Scan the records below and copy every line that contains the string "tests".

[Opening GIVEN INFORMATION section]

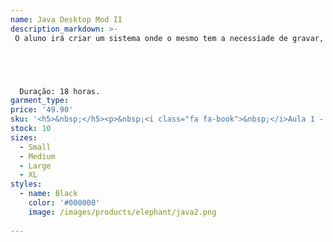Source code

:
 ```yaml
---
name: Java Desktop Mod II
description_markdown: >-
 O aluno irá criar um sistema onde o mesmo tem a necessiade de gravar, editar, excluir e perquisar dados, tudo utilizando o banco de dados PostgreSQL.





  Duração: 18 horas.
garment_type:
price: '49.90'
sku: '<h5>&nbsp;</h5><p>&nbsp;<i class="fa fa-book">&nbsp;</i>Aula 1 -  Introdução - Banco de Dados</p><p>&nbsp;<i class="fa fa-book">&nbsp;</i>Aula 2 - Administração do PostgreSQL</p><p>&nbsp;<i class="fa fa-book">&nbsp;</i>Aula 3 - Instruções e Sintaxe SQL</p><p>&nbsp;<i class="fa fa-book">&nbsp;</i>Aula 4 - Sistemas em Java Usando Banco de Dados</p><p>&nbsp;<i class="fa fa-book">&nbsp;</i>Aula 5 - Controle de Estoque</p><p>&nbsp;<i class="fa fa-book">&nbsp;</i>Aula 6 - Controle de Estoque - Continuação</p><p>&nbsp;<i class="fa fa-book">&nbsp;</i>Aula 7 - Controle de Estoque - Continuação</p><p>&nbsp;<i class="fa fa-book">&nbsp;</i>Aula 8 - Controle de Estoque - Relatório de Estoque</p><p>&nbsp;<i class="fa fa-book">&nbsp;</i>Aula 9 - JHospital</p><p>&nbsp;<i class="fa fa-book">&nbsp;</i>Aula 10 - JHospital - View</p><p>&nbsp;<i class="fa fa-book">&nbsp;</i>Aula 11 - JHospital - Cadastro View</p><p>&nbsp;<i class="fa fa-book">&nbsp;</i>Aula 12 - JHospital - Consultas View</p><p>&nbsp;<i class="fa fa-book">&nbsp;</i>Aula 13 - JHospital - conexão com o Banco de Dados </p><p>&nbsp;<i class="fa fa-book">&nbsp;</i>Aula 14 - JHospital - Regras de Negócio - Cadastro</p><p>&nbsp;<i class="fa fa-book">&nbsp;</i>Aula 15 - JHospital - Regras de Negocio - Consulta</p><p>&nbsp;<i class="fa fa-book">&nbsp;</i>Aula 16 - JHospital - Apagando Dados</p><p>&nbsp;<i class="fa fa-book">&nbsp;</i>Aula 17 - JHospital - Editando Dados</p><p>&nbsp;<i class="fa fa-book">&nbsp;</i>Aula 18 - Avaliação Final</p>'
stock: 10
sizes:
  - Small
  - Medium
  - Large
  - XL
styles:
  - name: Black
    color: '#000000'
    image: /images/products/elephant/java2.png
  
---
```

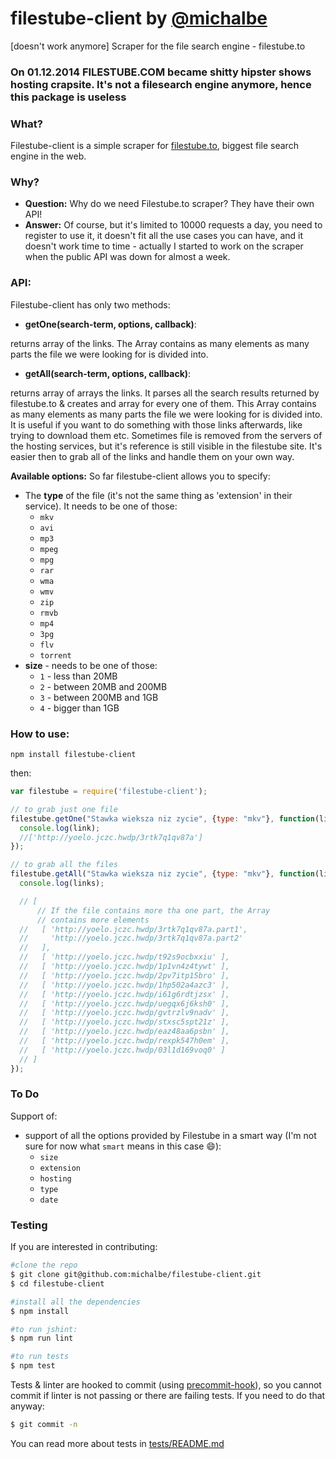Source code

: # filestube-client by [@michalbe](http://github.com/michalbe) #
[doesn't work anymore] Scraper for the file search engine - filestube.to

### On 01.12.2014 FILESTUBE.COM became shitty hipster shows hosting crapsite. It's not a filesearch engine anymore, hence this package is useless ##

### What? ###
Filestube-client is a simple scraper for [filestube.to](http://filestube.to), biggest file search engine in the web.

### Why? ###
* __Question:__ Why do we need Filestube.to scraper? They have their own API!
* __Answer:__ Of course, but it's limited to 10000 requests a day, you need to register to use it, it doesn't fit all the use cases you can have, and it doesn't work time to time - actually I started to work on the scraper when the public API was down for almost a week.

### API: ###

Filestube-client has only two methods:

* __getOne(search-term, options, callback)__:

returns array of the links. The Array contains as many elements as many parts the file we were looking for is divided into.

* __getAll(search-term, options, callback)__:

returns array of arrays the links. It parses all the search results returned by filestube.to & creates and array for every one of them. This Array contains as many elements as many parts the file we were looking for is divided into. It is useful if you want to do something with those links afterwards, like trying to download them etc. Sometimes file is removed from the servers of the hosting services, but it's reference is still visible in the filestube site. It's easier then to grab all of the links and handle them on your own way.

__Available options:__
So far filestube-client allows you to specify:
  * The __type__ of the file (it's not the same thing as 'extension' in their service). It needs to be one of those:
     * `mkv`
     * `avi`
     * `mp3`
     * `mpeg`
     * `mpg`
     * `rar`
     * `wma`
     * `wmv`
     * `zip`
     * `rmvb`
     * `mp4`
     * `3pg`
     * `flv`
     * `torrent`
  * __size__ - needs to be one of those:
    * `1` - less than 20MB
    * `2` - between 20MB and 200MB
    * `3` - between 200MB and 1GB
    * `4` - bigger than 1GB

### How to use: ###
```
npm install filestube-client
```
then:
```javascript
var filestube = require('filestube-client');

// to grab just one file
filestube.getOne("Stawka wieksza niz zycie", {type: "mkv"}, function(link) {
  console.log(link);
  //['http://yoelo.jczc.hwdp/3rtk7q1qv87a']
});

// to grab all the files
filestube.getAll("Stawka wieksza niz zycie", {type: "mkv"}, function(links) {
  console.log(links);

  // [
      // If the file contains more tha one part, the Array
      // contains more elements
  //   [ 'http://yoelo.jczc.hwdp/3rtk7q1qv87a.part1',
  //     'http://yoelo.jczc.hwdp/3rtk7q1qv87a.part2'
  //   ],
  //   [ 'http://yoelo.jczc.hwdp/t92s9ocbxxiu' ],
  //   [ 'http://yoelo.jczc.hwdp/1p1vn4z4tywt' ],
  //   [ 'http://yoelo.jczc.hwdp/2pv7itp15bro' ],
  //   [ 'http://yoelo.jczc.hwdp/1hp502a4azc3' ],
  //   [ 'http://yoelo.jczc.hwdp/i61g6rdtjzsx' ],
  //   [ 'http://yoelo.jczc.hwdp/uegqx6j6ksh0' ],
  //   [ 'http://yoelo.jczc.hwdp/gvtrzlv9nadv' ],
  //   [ 'http://yoelo.jczc.hwdp/stxsc5spt21z' ],
  //   [ 'http://yoelo.jczc.hwdp/eaz48aa6psbn' ],
  //   [ 'http://yoelo.jczc.hwdp/rexpk547h0em' ],
  //   [ 'http://yoelo.jczc.hwdp/03l1d169voq0' ]
  // ]
});
```

### To Do ###
Support of:
* support of all the options provided by Filestube in a smart way (I'm not sure for now what `smart` means in this case :smile:):
  * `size`
  * `extension`
  * `hosting`
  * `type`
  * `date`


### Testing ###
If you are interested in contributing:

```bash
#clone the repo
$ git clone git@github.com:michalbe/filestube-client.git
$ cd filestube-client

#install all the dependencies
$ npm install

#to run jshint:
$ npm run lint

#to run tests
$ npm test
```

Tests & linter are hooked to commit (using [precommit-hook](https://github.com/nlf/precommit-hook)), so you cannot commit if linter is not passing or there are failing tests. If you need to do that anyway:
```bash
$ git commit -n
```
You can read more about tests in [tests/README.md](tests/README.md)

[Closing GIVEN INFORMATION section]

**ANSWER SECTION**:
#to run tests
Tests & linter are hooked to commit (using [precommit-hook](https://github.com/nlf/precommit-hook)), so you cannot commit if linter is not passing or there are failing tests. If you need to do that anyway:
You can read more about tests in [tests/README.md](tests/README.md)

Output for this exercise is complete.